**INSTRUCTIONS FOR THE TASK**:
Look through the lines below and extract each one that contains "with".

**AVAILABLE DATA**:
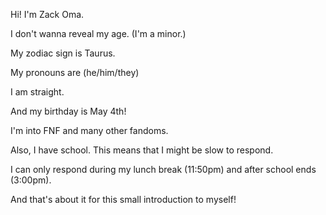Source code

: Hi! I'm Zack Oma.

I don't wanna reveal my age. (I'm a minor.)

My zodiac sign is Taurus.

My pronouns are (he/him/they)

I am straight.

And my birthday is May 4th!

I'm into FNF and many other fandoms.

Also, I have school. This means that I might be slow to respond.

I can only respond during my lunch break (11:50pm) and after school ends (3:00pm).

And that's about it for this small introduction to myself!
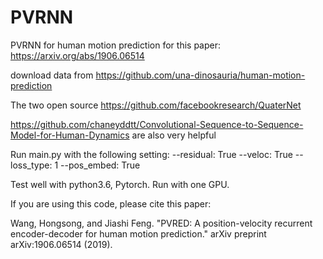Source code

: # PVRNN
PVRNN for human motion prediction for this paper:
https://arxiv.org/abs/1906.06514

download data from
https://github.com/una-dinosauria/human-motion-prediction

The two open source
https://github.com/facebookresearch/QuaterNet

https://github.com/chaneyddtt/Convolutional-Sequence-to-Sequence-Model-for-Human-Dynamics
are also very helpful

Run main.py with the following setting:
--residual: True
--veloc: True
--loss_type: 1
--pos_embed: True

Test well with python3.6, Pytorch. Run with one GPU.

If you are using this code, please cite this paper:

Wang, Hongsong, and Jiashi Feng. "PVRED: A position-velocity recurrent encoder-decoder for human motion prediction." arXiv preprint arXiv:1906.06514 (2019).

**YOUR SOLUTION**:
Run main.py with the following setting:
Test well with python3.6, Pytorch. Run with one GPU.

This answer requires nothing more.